What if i want to have an array of pointers to a function and the size of the array is not known from the beginning? I'm just curious if there's a way to do that. Using new statement or maybe something else. Something looking similar to
void (* testArray[5])(void *) = new void ()(void *);
You could use a std::vector:
#include <vector>
typedef void (*FunPointer)(void *);
std::vector<FunPointer> pointers;
If you really want to use a static array, it would be better to do it using the FunPointer i defined in the snippet above:
FunPointer testArray[5];
testArray[0] = some_fun_pointer;
Though i would still go for the vector solution, taking into account that you don't know the size of the array during compilation time and that you are using C++ and not C.
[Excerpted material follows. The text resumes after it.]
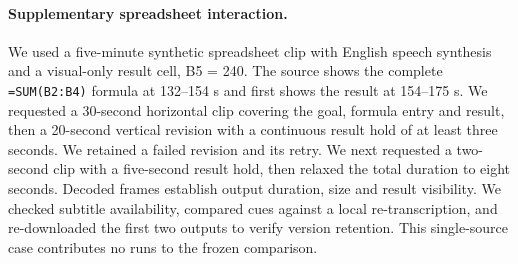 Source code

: \paragraph{Supplementary spreadsheet interaction.}
We used a five-minute synthetic spreadsheet clip with English speech synthesis and a visual-only result cell, B5 = 240. The source shows the complete \texttt{=SUM(B2:B4)} formula at 132--154 s and first shows the result at 154--175 s. We requested a 30-second horizontal clip covering the goal, formula entry and result, then a 20-second vertical revision with a continuous result hold of at least three seconds. We retained a failed revision and its retry. We next requested a two-second clip with a five-second result hold, then relaxed the total duration to eight seconds. Decoded frames establish output duration, size and result visibility. We checked subtitle availability, compared cues against a local re-transcription, and re-downloaded the first two outputs to verify version retention. This single-source case contributes no runs to the frozen comparison.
With typedef, the new expression is trivial:
typedef void(*F)(void*);
int main () {
F *testArray = new F[5];
if(testArray[0]) testArray[0](0);
}
Without typedef, it is somewhat more difficult:
void x(void*) {}
int main () {
void (*(*testArray))(void*) = new (void(*[5])(void*));
testArray[3] = x;
if(testArray[3]) testArray[3](0);
}
for(i=0;i<length;i++)
A[i]=new node
or
#include <vector>
std::vector<someObj*> x;
x.resize(someSize);